AZ, Daiichi get FDA nod for Dato-DXd in breast cancer

AstraZeneca and Daiichi Sankyo have claimed FDA approval for a second antibody-drug conjugate (ADC) for breast cancer, hoping to build on the success of a partnership that already spawned a blockbuster drug.
The US regulator has cleared TROP2-directed ADC datopotamab deruxtecan (Dato-DXd) under the Datroway trade name as a treatment for previously treated HR+/HER2- breast cancer, a few weeks after its first world approval in Japan.
Datroway is the second ADC brought to market by AZ and Daiichi Sankyo after Enhertu (trastuzumab deruxtecan), an HER2-targeting ADC that brought in sales of more than $2.7 billion in the first nine months of 2024 – up from $1.8 billion in the same period of 2023 – from half a dozen indications across breast, lung, and gastric cancer, as well as HER2-positive solid tumours.
The FDA approval of Datroway is based on the results of the TROPION-Breast01 study, which showed that patients treated with the ADC had a median progression-free survival (PFS) of 6.9 months compared to 4.9 months for those receiving physicians' choice of chemotherapy, a 37% improvement.
"Despite considerable progress in the HR-positive, HER2-negative metastatic breast cancer treatment landscape, new therapies are still needed to tackle the frequent and complex challenge of disease progression after endocrine and initial chemotherapy," said Aditya Bardia of UCLA Health Jonsson Comprehensive Cancer Center, the principal investigator in TROPION-Breast01.

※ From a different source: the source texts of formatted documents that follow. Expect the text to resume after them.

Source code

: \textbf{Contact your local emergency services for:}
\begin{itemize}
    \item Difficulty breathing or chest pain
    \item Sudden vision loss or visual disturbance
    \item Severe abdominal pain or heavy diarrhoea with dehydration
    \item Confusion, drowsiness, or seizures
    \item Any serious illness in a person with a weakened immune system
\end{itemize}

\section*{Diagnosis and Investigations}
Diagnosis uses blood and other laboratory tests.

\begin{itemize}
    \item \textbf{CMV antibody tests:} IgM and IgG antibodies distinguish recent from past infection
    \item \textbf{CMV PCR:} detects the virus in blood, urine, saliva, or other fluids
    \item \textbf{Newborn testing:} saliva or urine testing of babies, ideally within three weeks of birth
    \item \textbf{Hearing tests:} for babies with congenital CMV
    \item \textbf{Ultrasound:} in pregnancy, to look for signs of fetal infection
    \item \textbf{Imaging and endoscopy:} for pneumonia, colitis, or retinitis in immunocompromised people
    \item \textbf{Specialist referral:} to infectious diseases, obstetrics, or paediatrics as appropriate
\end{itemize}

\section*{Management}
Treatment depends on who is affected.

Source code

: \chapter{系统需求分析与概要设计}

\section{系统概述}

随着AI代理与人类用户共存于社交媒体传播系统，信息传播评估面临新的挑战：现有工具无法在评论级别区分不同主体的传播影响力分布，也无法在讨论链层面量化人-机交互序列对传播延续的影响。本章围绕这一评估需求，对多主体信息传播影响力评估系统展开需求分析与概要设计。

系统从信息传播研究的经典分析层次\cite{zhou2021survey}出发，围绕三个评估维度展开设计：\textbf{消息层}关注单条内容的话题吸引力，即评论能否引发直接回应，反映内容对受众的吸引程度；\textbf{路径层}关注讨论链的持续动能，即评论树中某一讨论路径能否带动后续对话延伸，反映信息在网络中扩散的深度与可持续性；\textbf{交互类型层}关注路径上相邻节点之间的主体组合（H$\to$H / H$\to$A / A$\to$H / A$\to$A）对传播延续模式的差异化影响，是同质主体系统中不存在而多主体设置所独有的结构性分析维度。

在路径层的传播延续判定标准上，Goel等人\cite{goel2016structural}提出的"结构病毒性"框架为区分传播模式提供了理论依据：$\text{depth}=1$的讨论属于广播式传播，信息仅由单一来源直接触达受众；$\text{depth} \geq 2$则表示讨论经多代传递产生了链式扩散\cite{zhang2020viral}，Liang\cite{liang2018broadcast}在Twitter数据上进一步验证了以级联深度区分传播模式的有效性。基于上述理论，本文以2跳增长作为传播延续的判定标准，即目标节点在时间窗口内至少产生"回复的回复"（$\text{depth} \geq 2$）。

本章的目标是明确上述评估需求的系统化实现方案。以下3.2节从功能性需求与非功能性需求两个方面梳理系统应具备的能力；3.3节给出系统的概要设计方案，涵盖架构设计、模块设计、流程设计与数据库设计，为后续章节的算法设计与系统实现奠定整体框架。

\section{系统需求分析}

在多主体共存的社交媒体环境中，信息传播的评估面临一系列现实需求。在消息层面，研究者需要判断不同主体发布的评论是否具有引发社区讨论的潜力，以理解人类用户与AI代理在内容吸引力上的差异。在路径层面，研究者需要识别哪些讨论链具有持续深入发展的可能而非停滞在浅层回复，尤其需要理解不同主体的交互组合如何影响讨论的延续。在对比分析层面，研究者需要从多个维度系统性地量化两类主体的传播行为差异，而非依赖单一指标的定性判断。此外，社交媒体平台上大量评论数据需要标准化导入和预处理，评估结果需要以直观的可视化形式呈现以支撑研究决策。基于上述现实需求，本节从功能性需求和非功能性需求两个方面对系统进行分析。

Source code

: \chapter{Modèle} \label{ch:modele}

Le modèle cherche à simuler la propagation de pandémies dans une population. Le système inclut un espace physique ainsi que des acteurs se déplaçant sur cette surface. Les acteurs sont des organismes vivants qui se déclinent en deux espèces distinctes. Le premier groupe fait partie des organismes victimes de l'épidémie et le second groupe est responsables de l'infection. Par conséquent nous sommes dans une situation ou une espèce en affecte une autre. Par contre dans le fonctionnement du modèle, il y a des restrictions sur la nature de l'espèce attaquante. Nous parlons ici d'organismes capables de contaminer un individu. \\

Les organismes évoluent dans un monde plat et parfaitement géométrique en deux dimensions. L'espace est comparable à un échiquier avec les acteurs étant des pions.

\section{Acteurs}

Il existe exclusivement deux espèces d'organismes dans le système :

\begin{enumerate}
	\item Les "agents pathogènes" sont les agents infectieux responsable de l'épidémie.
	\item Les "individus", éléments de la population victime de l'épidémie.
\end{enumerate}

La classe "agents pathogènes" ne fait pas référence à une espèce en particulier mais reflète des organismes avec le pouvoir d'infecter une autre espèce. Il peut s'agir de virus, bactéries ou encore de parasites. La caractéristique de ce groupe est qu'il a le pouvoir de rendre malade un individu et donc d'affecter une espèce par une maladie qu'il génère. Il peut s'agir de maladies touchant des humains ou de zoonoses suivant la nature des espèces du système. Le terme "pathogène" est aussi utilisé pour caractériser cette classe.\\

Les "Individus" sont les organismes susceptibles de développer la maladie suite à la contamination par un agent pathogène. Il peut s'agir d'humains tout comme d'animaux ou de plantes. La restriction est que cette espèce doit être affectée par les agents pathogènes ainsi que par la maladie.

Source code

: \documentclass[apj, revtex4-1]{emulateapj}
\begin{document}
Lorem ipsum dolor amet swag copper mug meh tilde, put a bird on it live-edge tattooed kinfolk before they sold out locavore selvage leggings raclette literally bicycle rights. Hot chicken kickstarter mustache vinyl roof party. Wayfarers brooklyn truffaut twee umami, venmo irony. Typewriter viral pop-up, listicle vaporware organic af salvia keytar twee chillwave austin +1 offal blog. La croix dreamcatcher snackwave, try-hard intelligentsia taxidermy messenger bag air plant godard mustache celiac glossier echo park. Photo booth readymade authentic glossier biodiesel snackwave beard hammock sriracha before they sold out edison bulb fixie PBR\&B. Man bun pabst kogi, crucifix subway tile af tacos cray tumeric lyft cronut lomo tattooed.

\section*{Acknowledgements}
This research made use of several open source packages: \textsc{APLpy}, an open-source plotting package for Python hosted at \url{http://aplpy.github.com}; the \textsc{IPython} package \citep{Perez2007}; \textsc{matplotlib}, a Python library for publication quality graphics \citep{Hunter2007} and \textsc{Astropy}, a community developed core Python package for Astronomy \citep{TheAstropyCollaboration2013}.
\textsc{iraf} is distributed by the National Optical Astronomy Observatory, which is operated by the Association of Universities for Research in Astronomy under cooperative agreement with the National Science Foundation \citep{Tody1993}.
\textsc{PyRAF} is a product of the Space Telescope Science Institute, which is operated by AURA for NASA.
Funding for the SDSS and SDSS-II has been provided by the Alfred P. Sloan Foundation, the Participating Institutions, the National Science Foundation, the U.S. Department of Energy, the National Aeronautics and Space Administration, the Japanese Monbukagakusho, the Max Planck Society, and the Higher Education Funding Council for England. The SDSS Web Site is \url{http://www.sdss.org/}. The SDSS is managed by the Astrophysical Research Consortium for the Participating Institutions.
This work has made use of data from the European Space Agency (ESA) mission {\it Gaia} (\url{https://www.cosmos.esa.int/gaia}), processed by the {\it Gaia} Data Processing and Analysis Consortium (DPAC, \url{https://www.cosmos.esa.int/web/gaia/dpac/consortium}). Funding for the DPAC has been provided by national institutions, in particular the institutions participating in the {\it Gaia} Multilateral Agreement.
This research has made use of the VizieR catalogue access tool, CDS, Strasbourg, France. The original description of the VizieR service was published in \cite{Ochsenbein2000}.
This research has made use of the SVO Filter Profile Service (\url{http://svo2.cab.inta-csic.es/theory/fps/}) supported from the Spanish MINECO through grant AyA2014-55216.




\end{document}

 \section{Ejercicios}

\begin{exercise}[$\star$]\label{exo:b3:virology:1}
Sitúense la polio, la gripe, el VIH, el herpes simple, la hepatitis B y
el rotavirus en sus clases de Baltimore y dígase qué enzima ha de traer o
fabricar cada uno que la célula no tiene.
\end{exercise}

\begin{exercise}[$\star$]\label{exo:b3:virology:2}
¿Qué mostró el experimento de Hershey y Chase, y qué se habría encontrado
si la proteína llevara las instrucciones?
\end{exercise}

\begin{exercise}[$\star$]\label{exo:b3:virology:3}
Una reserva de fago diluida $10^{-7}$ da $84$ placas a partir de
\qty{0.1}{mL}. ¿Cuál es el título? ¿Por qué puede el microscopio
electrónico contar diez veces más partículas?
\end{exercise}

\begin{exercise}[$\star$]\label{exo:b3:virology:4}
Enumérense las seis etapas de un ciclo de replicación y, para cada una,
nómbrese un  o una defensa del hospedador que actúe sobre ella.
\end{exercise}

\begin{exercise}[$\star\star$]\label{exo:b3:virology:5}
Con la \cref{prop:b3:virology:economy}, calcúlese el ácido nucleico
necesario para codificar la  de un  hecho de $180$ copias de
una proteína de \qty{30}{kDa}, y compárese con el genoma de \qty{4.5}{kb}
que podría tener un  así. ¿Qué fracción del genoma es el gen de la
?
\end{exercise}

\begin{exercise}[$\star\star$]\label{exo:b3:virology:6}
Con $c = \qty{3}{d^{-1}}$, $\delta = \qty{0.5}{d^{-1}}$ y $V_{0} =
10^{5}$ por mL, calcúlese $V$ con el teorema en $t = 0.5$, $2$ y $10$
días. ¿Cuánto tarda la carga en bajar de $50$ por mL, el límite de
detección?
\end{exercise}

She added that Datroway's approval "marks a major therapeutic milestone and provides patients with metastatic breast cancer a new treatment alternative to conventional chemotherapy."
Only one in three patients with this type of breast cancer live more than five years following diagnosis.
Other indications
AZ and Daiichi Sankyo have aspirations to extend the uses of Datroway into other types of cancer, including locally advanced or metastatic non-small cell lung cancer (NSCLC), but were forced to pull their marketing applications for the drug as a second-line therapy for this indication in the US and EU after feedback from regulators suggested the data from their pivotal TROPION-Lung01 study was not strong enough to support approval.
It wasn't a compelling result, with a two-month improvement in PFS benefit in non-squamous NSCLC patients only, with little impact in the squamous group, prompting Daiichi Sankyo and AZ to try unsuccessfully for a narrower indication. Subsequently, a trend to an improvement in overall survival (OS) in the non-squamous patients failed to become statistically significant.
Towards the end of last year, the two partners opted to refile Datroway based on the mid-stage TROPION-Lung05 trial, which is looking at the use of the ADC in a heavily pretreated group of EGFR-mutated NSCLC patients, backed up by data from TROPION-Lung01 and TROPION-PanTumor01. Last week, the FDA granted that indication a priority review.
Meanwhile, several other studies of Datroway are ongoing as the partners chase down what AZ has predicted could be peak sales of around $5 billion for the drug.
Near-term readouts include the TROPION-Breast02 study comparing the ADC to chemotherapy in advanced triple-negative breast cancer (TNBC) who are not eligible for PD-1/PD-L1 inhibitor therapy, and the AVANZAR study of Datroway plus AZ's PD-1 inhibitor Imfinzi (durvalumab) and chemotherapy in previously untreated advanced NSCLC.